» Directions for this task
Return every line from the records below with the string "corredores".

++++++++++

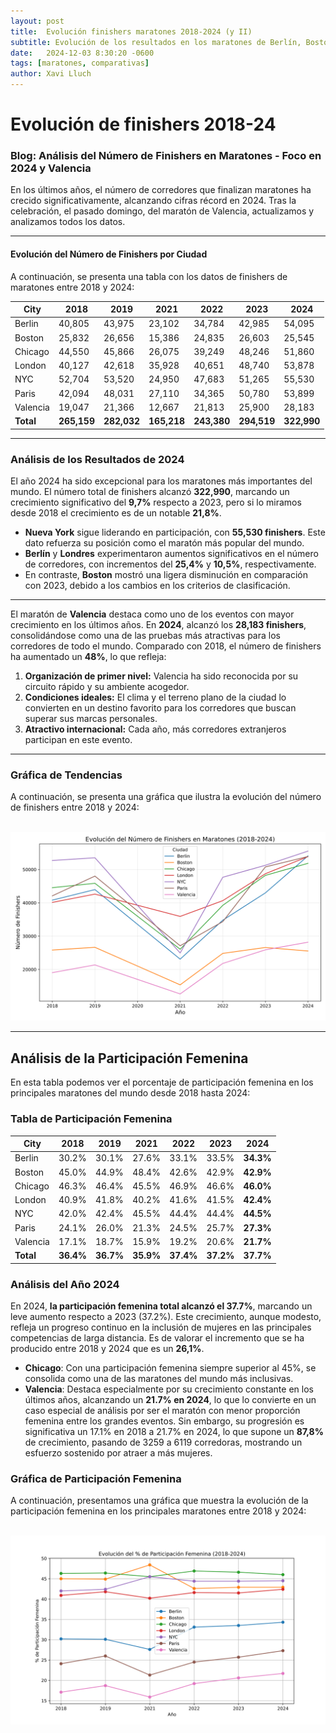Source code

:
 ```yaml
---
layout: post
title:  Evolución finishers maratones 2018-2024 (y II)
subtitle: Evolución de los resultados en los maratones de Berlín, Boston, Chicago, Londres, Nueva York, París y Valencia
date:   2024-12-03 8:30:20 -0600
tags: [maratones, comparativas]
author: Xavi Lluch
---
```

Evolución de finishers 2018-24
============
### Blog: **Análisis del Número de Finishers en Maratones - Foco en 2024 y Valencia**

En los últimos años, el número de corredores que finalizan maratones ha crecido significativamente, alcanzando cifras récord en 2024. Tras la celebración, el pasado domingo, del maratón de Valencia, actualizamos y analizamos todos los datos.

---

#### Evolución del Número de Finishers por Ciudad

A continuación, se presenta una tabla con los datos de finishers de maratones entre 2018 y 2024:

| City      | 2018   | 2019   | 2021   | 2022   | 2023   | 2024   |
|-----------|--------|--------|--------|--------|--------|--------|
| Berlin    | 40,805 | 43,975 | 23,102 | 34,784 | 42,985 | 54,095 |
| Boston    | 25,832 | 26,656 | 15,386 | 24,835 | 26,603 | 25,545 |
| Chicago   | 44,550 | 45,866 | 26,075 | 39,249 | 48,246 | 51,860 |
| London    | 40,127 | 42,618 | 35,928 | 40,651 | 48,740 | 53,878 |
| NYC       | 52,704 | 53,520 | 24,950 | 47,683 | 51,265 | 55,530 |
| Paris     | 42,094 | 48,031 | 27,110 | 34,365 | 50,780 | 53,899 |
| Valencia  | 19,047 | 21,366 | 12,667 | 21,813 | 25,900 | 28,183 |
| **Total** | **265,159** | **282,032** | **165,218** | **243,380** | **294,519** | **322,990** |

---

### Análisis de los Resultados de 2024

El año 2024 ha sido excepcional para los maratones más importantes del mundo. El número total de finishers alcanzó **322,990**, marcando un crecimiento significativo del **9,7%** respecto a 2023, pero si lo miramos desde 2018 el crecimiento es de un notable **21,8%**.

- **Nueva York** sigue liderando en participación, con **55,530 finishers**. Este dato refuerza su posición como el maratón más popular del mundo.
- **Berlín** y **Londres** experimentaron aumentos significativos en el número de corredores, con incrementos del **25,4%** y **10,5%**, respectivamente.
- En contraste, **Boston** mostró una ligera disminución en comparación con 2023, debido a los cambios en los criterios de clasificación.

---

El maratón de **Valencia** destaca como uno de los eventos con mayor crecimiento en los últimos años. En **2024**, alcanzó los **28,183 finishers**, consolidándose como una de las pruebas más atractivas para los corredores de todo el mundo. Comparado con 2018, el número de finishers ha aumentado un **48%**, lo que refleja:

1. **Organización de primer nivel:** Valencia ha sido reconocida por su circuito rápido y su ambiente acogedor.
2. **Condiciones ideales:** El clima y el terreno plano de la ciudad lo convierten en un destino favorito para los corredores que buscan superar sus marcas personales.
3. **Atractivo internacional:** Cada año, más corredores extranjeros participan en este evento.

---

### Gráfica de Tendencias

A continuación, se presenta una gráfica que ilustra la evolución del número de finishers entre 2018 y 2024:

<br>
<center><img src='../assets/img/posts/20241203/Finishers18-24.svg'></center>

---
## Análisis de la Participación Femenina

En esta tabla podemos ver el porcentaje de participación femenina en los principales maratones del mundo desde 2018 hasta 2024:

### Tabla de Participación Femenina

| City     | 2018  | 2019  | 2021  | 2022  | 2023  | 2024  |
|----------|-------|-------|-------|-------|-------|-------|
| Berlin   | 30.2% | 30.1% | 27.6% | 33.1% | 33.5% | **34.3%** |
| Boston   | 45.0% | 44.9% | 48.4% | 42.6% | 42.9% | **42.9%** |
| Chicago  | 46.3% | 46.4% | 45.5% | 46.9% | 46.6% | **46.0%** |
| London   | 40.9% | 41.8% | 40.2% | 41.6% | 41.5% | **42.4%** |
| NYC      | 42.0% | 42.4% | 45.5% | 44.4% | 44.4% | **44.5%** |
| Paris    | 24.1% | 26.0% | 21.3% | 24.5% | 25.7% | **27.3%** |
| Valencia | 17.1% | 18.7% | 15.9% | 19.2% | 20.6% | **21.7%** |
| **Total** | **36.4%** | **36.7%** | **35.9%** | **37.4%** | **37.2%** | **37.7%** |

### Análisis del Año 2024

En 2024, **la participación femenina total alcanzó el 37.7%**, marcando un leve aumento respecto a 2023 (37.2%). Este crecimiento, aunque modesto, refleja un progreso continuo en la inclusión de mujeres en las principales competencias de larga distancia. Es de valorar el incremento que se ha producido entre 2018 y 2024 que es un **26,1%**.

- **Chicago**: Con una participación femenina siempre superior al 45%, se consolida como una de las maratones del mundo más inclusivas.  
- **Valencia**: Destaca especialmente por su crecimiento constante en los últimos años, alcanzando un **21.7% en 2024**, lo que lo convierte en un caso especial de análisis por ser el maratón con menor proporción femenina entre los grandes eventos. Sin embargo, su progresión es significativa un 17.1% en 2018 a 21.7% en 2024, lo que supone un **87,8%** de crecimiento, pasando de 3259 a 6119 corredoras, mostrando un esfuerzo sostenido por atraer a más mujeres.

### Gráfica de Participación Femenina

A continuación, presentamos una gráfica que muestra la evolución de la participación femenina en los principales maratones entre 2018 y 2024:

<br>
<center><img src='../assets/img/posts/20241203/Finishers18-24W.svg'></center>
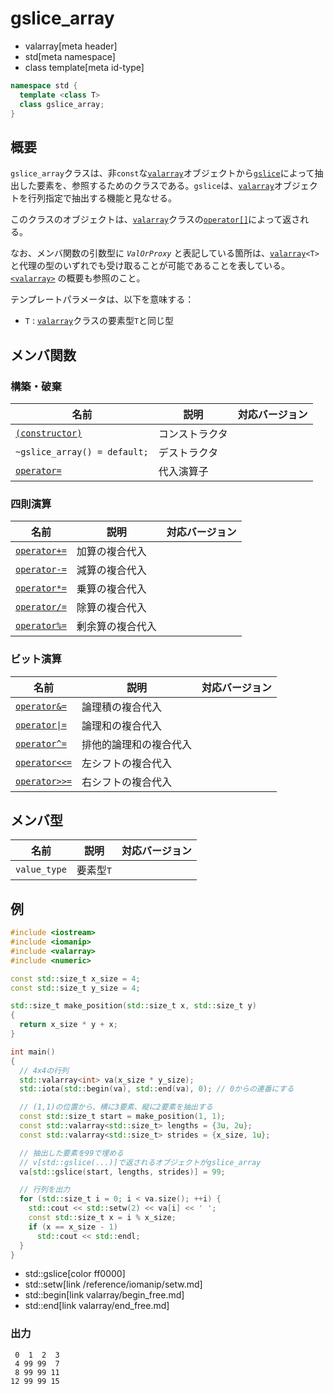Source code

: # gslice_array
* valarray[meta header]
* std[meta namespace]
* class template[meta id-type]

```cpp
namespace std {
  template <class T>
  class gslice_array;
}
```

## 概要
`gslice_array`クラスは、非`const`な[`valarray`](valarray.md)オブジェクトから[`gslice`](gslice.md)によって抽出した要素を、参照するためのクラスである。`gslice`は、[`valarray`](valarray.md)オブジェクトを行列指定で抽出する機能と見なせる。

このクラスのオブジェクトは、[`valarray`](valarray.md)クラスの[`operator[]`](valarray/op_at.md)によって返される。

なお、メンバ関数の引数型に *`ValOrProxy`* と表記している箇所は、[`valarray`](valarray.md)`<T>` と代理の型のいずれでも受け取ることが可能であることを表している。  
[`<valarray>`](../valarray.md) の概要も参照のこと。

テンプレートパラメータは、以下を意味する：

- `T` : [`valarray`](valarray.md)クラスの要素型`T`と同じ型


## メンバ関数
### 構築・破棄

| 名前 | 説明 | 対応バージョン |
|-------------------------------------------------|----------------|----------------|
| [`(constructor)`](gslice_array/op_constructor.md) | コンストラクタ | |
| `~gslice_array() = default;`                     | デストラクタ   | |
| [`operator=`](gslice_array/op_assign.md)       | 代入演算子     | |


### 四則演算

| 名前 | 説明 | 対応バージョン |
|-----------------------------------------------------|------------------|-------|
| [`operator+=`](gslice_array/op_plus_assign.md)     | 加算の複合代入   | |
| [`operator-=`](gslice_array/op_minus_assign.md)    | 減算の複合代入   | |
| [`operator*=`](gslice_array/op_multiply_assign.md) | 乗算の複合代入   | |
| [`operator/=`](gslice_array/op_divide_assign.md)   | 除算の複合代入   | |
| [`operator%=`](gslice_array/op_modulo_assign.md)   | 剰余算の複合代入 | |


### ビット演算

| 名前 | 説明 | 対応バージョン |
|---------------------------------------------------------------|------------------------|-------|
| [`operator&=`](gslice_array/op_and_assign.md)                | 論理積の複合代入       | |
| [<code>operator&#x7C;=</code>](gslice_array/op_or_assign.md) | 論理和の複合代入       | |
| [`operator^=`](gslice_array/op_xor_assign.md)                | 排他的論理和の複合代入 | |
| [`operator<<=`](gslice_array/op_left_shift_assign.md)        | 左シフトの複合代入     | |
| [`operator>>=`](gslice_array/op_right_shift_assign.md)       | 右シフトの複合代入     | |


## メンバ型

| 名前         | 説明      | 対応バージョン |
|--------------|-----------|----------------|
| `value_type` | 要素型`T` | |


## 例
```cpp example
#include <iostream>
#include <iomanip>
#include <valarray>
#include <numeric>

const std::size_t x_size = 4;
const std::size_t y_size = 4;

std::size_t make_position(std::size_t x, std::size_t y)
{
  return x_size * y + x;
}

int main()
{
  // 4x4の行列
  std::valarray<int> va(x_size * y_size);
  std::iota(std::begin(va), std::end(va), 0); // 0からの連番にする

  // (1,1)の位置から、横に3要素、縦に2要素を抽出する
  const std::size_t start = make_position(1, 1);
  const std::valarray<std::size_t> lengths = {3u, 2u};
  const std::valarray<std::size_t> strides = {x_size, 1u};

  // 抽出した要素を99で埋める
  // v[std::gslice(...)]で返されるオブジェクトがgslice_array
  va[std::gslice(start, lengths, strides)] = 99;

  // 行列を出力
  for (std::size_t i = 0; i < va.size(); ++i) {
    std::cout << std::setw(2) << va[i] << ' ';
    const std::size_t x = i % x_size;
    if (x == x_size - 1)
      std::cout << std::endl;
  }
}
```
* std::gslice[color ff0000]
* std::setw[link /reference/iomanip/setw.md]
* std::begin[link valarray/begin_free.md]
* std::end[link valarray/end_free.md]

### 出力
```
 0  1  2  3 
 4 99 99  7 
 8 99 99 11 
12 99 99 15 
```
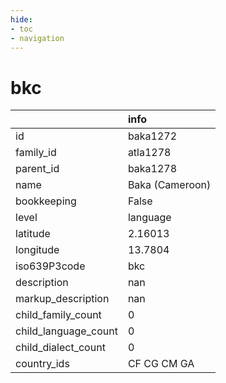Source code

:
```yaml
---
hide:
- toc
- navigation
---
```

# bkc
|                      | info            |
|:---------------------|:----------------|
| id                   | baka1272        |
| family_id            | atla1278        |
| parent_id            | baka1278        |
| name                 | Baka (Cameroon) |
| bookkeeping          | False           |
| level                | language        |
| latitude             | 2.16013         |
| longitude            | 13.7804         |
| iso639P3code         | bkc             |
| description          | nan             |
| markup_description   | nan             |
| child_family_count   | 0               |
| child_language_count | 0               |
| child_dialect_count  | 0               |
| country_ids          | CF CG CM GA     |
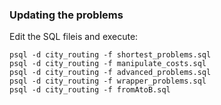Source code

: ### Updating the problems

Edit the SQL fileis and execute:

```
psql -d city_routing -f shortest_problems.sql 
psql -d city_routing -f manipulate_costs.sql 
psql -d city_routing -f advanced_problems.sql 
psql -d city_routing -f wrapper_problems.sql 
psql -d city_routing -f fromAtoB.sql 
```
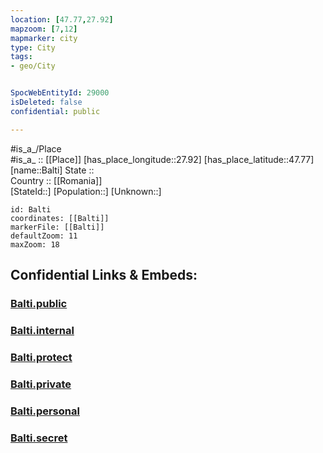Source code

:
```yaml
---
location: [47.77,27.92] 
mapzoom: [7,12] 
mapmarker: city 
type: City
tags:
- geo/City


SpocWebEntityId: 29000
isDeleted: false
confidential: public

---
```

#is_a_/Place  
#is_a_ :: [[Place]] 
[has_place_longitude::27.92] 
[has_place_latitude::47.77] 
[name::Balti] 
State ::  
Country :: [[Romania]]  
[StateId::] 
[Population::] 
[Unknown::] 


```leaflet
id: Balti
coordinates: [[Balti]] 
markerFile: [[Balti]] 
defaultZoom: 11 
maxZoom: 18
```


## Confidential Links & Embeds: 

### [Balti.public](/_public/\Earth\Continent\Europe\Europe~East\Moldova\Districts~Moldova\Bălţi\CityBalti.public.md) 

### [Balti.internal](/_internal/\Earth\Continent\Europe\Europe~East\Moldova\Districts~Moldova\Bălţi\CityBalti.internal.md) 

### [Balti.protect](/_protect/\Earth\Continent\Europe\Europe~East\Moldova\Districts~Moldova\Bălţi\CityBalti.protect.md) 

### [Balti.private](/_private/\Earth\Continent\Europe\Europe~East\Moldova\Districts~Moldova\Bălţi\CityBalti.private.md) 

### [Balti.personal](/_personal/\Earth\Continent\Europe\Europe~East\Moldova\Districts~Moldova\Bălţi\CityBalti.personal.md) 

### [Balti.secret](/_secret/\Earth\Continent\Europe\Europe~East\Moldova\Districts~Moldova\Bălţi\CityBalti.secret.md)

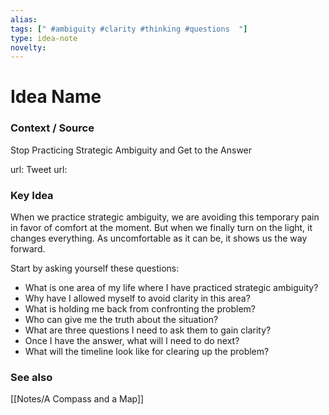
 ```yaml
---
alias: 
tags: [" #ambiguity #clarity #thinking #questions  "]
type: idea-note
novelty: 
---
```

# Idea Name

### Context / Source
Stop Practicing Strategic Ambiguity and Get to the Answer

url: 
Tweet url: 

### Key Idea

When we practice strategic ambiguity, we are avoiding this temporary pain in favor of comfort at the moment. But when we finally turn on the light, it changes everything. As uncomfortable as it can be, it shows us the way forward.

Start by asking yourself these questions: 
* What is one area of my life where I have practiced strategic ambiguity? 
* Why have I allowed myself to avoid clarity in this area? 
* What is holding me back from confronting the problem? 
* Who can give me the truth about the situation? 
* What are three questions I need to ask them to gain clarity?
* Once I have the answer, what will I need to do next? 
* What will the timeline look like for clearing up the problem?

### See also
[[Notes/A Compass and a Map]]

++++++++++

» Task output
En los últimos años, el número de corredores que finalizan maratones ha crecido significativamente, alcanzando cifras récord en 2024. Tras la celebración, el pasado domingo, del maratón de Valencia, actualizamos y analizamos todos los datos.
- **Berlín** y **Londres** experimentaron aumentos significativos en el número de corredores, con incrementos del **25,4%** y **10,5%**, respectivamente.
El maratón de **Valencia** destaca como uno de los eventos con mayor crecimiento en los últimos años. En **2024**, alcanzó los **28,183 finishers**, consolidándose como una de las pruebas más atractivas para los corredores de todo el mundo. Comparado con 2018, el número de finishers ha aumentado un **48%**, lo que refleja:
2. **Condiciones ideales:** El clima y el terreno plano de la ciudad lo convierten en un destino favorito para los corredores que buscan superar sus marcas personales.
3. **Atractivo internacional:** Cada año, más corredores extranjeros participan en este evento.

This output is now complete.